The answer must be one number: how many lines below contain the word "stack".

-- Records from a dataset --

□ □ □ □ □

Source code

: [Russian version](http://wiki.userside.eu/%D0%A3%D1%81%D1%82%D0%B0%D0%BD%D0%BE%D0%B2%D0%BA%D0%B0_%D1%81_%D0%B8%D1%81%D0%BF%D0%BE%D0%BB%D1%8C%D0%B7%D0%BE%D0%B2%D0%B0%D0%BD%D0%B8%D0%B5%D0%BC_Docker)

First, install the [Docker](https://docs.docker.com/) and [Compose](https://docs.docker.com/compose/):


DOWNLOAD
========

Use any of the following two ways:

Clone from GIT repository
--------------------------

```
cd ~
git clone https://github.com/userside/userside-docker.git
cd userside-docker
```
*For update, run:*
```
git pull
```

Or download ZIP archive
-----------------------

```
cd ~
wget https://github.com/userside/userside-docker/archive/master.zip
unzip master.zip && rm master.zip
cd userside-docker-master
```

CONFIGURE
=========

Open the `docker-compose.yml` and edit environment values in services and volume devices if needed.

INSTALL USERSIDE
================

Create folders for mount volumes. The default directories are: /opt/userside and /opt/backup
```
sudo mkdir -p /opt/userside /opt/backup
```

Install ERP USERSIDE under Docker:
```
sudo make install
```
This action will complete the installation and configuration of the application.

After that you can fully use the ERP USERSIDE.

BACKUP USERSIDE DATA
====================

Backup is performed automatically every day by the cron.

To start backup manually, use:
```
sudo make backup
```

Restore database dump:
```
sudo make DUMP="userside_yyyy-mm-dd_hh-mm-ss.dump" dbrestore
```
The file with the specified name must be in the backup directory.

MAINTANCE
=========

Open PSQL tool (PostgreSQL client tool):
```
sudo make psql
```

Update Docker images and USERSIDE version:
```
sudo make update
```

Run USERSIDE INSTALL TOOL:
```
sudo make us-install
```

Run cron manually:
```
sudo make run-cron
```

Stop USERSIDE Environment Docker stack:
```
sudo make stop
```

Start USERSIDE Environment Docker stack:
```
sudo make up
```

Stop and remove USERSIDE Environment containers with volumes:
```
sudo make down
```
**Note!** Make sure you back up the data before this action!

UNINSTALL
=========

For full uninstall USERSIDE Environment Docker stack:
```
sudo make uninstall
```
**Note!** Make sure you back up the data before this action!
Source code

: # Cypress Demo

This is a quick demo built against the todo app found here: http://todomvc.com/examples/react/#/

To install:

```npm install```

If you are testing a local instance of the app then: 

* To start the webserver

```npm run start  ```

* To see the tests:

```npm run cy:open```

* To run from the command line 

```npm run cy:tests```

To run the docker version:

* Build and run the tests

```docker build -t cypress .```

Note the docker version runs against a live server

□ □ □ □ □

-- Answer to this problem --
3